Exercise prompt:
Output all of the data exactly as it appears, but leave out any pictures it contains.
=== Data for review ===
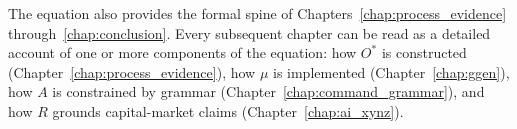 The equation also provides the formal spine of Chapters~\ref{chap:process_evidence} through~\ref{chap:conclusion}. Every subsequent chapter can be read as a detailed account of one or more components of the equation: how $O^{*}$ is constructed (Chapter~\ref{chap:process_evidence}), how $\mu$ is implemented (Chapter~\ref{chap:ggen}), how $A$ is constrained by grammar (Chapter~\ref{chap:command_grammar}), and how $R$ grounds capital-market claims (Chapter~\ref{chap:ai_xynz}).
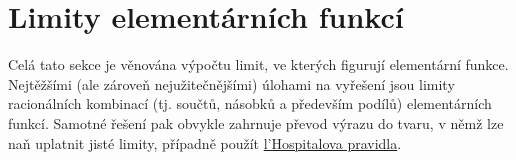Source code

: \section{Limity elementárních funkcí}
\label{sec:limity-elementarnich-funkci}

Celá tato sekce je věnována výpočtu limit, ve kterých figurují elementární
funkce. Nejtěžšími (ale zároveň nejužitečnějšími) úlohami na vyřešení jsou
limity racionálních kombinací (tj. součtů, násobků a především podílů)
elementárních funkcí. Samotné řešení pak obvykle zahrnuje převod výrazu do
tvaru, v němž lze naň uplatnit jisté  limity, případně použít
\hyperref[thm:lhospital]{l'Hospitalova pravidla}.


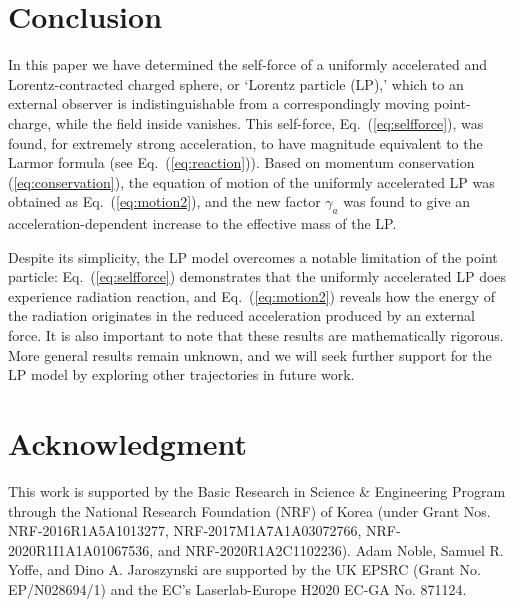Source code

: \documentclass[a4paper,fleqn]{cas-sc}
\begin{document}
\section{Conclusion}

In this paper we have determined the self-force of a uniformly accelerated and Lorentz-contracted charged sphere, or `Lorentz particle (LP),' which to an external observer is indistinguishable from a correspondingly moving point-charge, while the field inside vanishes. This self-force, Eq.~(\ref{eq:selfforce}), was found, for extremely strong acceleration, to have magnitude equivalent to the Larmor formula  (see Eq.~(\ref{eq:reaction})). Based on momentum conservation (\ref{eq:conservation}), the equation of motion of the uniformly accelerated LP was obtained as Eq.~(\ref{eq:motion2}), and the new factor $\gamma_{a}$ was found to give an acceleration-dependent increase to the effective mass of the LP.

Despite its simplicity, the LP model overcomes a notable limitation of the point particle: Eq.~(\ref{eq:selfforce}) demonstrates that the uniformly accelerated LP does experience radiation reaction, and Eq.~(\ref{eq:motion2}) reveals how the energy of the radiation originates in the reduced acceleration produced by an external force. It is also important to note that these results are mathematically rigorous. More general results remain unknown, and we will seek further support for the LP model by exploring other trajectories in future work.

\section*{Acknowledgment}

This work is supported by the Basic Research in Science \& Engineering Program through the National Research Foundation (NRF) of Korea (under Grant Nos. NRF-2016R1A5A1013277, NRF-2017M1A7A1A03072766, NRF-2020R1I1A1A01067536, and NRF-2020R1A2C1102236). Adam Noble, Samuel R. Yoffe, and Dino A. Jaroszynski are supported by the UK EPSRC (Grant No. EP/N028694/1) and the EC's Laserlab-Europe H2020 EC-GA No. 871124.


%
%

%
\end{document}
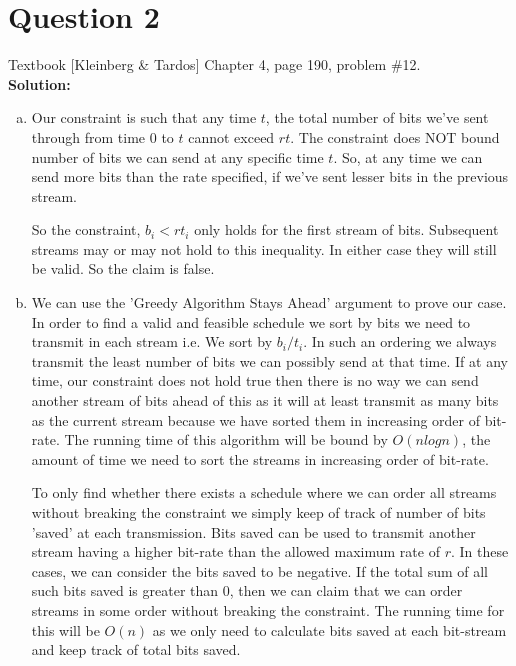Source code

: \documentclass[11pt]{article}
\begin{document}
\section{Question 2} Textbook [Kleinberg \& Tardos] Chapter 4, page 190, problem \#12. \\
\textbf{Solution:} \\
\begin{enumerate}[(a)]
\item Our constraint is such that any time $ t $, the total number of bits we've sent through from time 0 to $ t $ cannot exceed $ rt $. The constraint does NOT bound number of bits we can send at any specific time $ t $. So, at any time we can send more bits than the rate specified, if we've sent lesser bits in the previous stream.

So the constraint, $ b_i < rt_i $ only holds for the first stream of bits. Subsequent streams may or may not hold to this inequality. In either case they will still be valid. So the claim is false.

\item We can use the 'Greedy Algorithm Stays Ahead' argument to prove our case. In order to find a valid and feasible schedule we sort by bits we need to transmit in each stream i.e. We sort by $ b_i/t_i $. In such an ordering we always transmit the least number of bits we can possibly send at that time. If at any time, our constraint does not hold true then there is no way we can send another stream of bits ahead of this as it will at least transmit as many bits as the current stream because we have sorted them in increasing order of bit-rate. The running time of this algorithm will be bound by $ O(nlogn) $, the amount of time we need to sort the streams in increasing order of bit-rate.

To only find whether there exists a schedule where we can order all streams without breaking the constraint we simply keep of track of number of bits 'saved' at each transmission. Bits saved can be used to transmit another stream having a higher bit-rate than the allowed maximum rate of $ r $. In these cases, we can consider the bits saved to be negative. If the total sum of all such bits saved is greater than 0, then we can claim that we can order streams in some order without breaking the constraint. The running time for this will be $ O(n) $ as we only need to calculate bits saved at each bit-stream and keep track of total bits saved.
\end{enumerate}


\clearpage
\end{document}
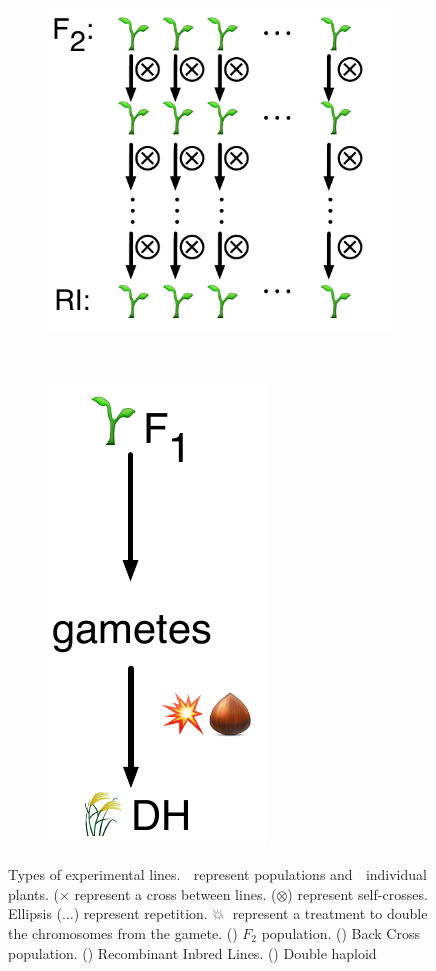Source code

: \begin{figure}
\begin{subfigure}{0.45\textwidth}
\centering
\caption{}
\label{fig:lit:ri}
\includegraphics[height=0.20\textheight]{LitReview/Figures/crosses/RI.pdf}
\end{subfigure}
~
\begin{subfigure}{0.45\textwidth}
\centering
\caption{}
\label{fig:lit:dh}
\includegraphics[height=0.20\textheight]{LitReview/Figures/crosses/DH.pdf}
\end{subfigure}

\caption[Types of experimental lines]{Types of experimental lines. 🌾 represent populations and 🌱 individual plants. ($\times$ represent a cross between lines. ($\otimes$) represent self-crosses. Ellipsis ($\ldots$) represent repetition. 💥🌰 represent a treatment to double the chromosomes from the gamete. () $F_{2}$ population. () Back Cross population. () Recombinant Inbred Lines. () Double haploid}
\end{figure}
===
Answer to the exercise:
 The equation also provides the formal spine of Chapters~\ref{chap:process_evidence} through~\ref{chap:conclusion}. Every subsequent chapter can be read as a detailed account of one or more components of the equation: how $O^{*}$ is constructed (Chapter~\ref{chap:process_evidence}), how $\mu$ is implemented (Chapter~\ref{chap:ggen}), how $A$ is constrained by grammar (Chapter~\ref{chap:command_grammar}), and how $R$ grounds capital-market claims (Chapter~\ref{chap:ai_xynz}).
Source code

: \section{Limity elementárních funkcí}
\label{sec:limity-elementarnich-funkci}

Celá tato sekce je věnována výpočtu limit, ve kterých figurují elementární
funkce. Nejtěžšími (ale zároveň nejužitečnějšími) úlohami na vyřešení jsou
limity racionálních kombinací (tj. součtů, násobků a především podílů)
elementárních funkcí. Samotné řešení pak obvykle zahrnuje převod výrazu do
tvaru, v němž lze naň uplatnit jisté  limity, případně použít
\hyperref[thm:lhospital]{l'Hospitalova pravidla}.


Source code

: \documentclass[a4paper,fleqn]{cas-sc}
\begin{document}
\section{Conclusion}

In this paper we have determined the self-force of a uniformly accelerated and Lorentz-contracted charged sphere, or `Lorentz particle (LP),' which to an external observer is indistinguishable from a correspondingly moving point-charge, while the field inside vanishes. This self-force, Eq.~(\ref{eq:selfforce}), was found, for extremely strong acceleration, to have magnitude equivalent to the Larmor formula  (see Eq.~(\ref{eq:reaction})). Based on momentum conservation (\ref{eq:conservation}), the equation of motion of the uniformly accelerated LP was obtained as Eq.~(\ref{eq:motion2}), and the new factor $\gamma_{a}$ was found to give an acceleration-dependent increase to the effective mass of the LP.

Despite its simplicity, the LP model overcomes a notable limitation of the point particle: Eq.~(\ref{eq:selfforce}) demonstrates that the uniformly accelerated LP does experience radiation reaction, and Eq.~(\ref{eq:motion2}) reveals how the energy of the radiation originates in the reduced acceleration produced by an external force. It is also important to note that these results are mathematically rigorous. More general results remain unknown, and we will seek further support for the LP model by exploring other trajectories in future work.

\section*{Acknowledgment}

This work is supported by the Basic Research in Science \& Engineering Program through the National Research Foundation (NRF) of Korea (under Grant Nos. NRF-2016R1A5A1013277, NRF-2017M1A7A1A03072766, NRF-2020R1I1A1A01067536, and NRF-2020R1A2C1102236). Adam Noble, Samuel R. Yoffe, and Dino A. Jaroszynski are supported by the UK EPSRC (Grant No. EP/N028694/1) and the EC's Laserlab-Europe H2020 EC-GA No. 871124.


%
%

%
\end{document}
Source code

: \documentclass[11pt]{article}
\begin{document}
\section{Question 2} Textbook [Kleinberg \& Tardos] Chapter 4, page 190, problem \#12. \\
\textbf{Solution:} \\
\begin{enumerate}[(a)]
\item Our constraint is such that any time $ t $, the total number of bits we've sent through from time 0 to $ t $ cannot exceed $ rt $. The constraint does NOT bound number of bits we can send at any specific time $ t $. So, at any time we can send more bits than the rate specified, if we've sent lesser bits in the previous stream.

So the constraint, $ b_i < rt_i $ only holds for the first stream of bits. Subsequent streams may or may not hold to this inequality. In either case they will still be valid. So the claim is false.

\item We can use the 'Greedy Algorithm Stays Ahead' argument to prove our case. In order to find a valid and feasible schedule we sort by bits we need to transmit in each stream i.e. We sort by $ b_i/t_i $. In such an ordering we always transmit the least number of bits we can possibly send at that time. If at any time, our constraint does not hold true then there is no way we can send another stream of bits ahead of this as it will at least transmit as many bits as the current stream because we have sorted them in increasing order of bit-rate. The running time of this algorithm will be bound by $ O(nlogn) $, the amount of time we need to sort the streams in increasing order of bit-rate.

To only find whether there exists a schedule where we can order all streams without breaking the constraint we simply keep of track of number of bits 'saved' at each transmission. Bits saved can be used to transmit another stream having a higher bit-rate than the allowed maximum rate of $ r $. In these cases, we can consider the bits saved to be negative. If the total sum of all such bits saved is greater than 0, then we can claim that we can order streams in some order without breaking the constraint. The running time for this will be $ O(n) $ as we only need to calculate bits saved at each bit-stream and keep track of total bits saved.
\end{enumerate}


\clearpage
\end{document}
Source code

: \begin{figure}
\begin{subfigure}{0.45\textwidth}
\centering
\caption{}
\label{fig:lit:ri}
\includegraphics[height=0.20\textheight]{LitReview/Figures/crosses/RI.pdf}
\end{subfigure}
~
\begin{subfigure}{0.45\textwidth}
\centering
\caption{}
\label{fig:lit:dh}
\includegraphics[height=0.20\textheight]{LitReview/Figures/crosses/DH.pdf}
\end{subfigure}

\caption[Types of experimental lines]{Types of experimental lines. 🌾 represent populations and 🌱 individual plants. ($\times$ represent a cross between lines. ($\otimes$) represent self-crosses. Ellipsis ($\ldots$) represent repetition. 💥🌰 represent a treatment to double the chromosomes from the gamete. () $F_{2}$ population. () Back Cross population. () Recombinant Inbred Lines. () Double haploid}
\end{figure}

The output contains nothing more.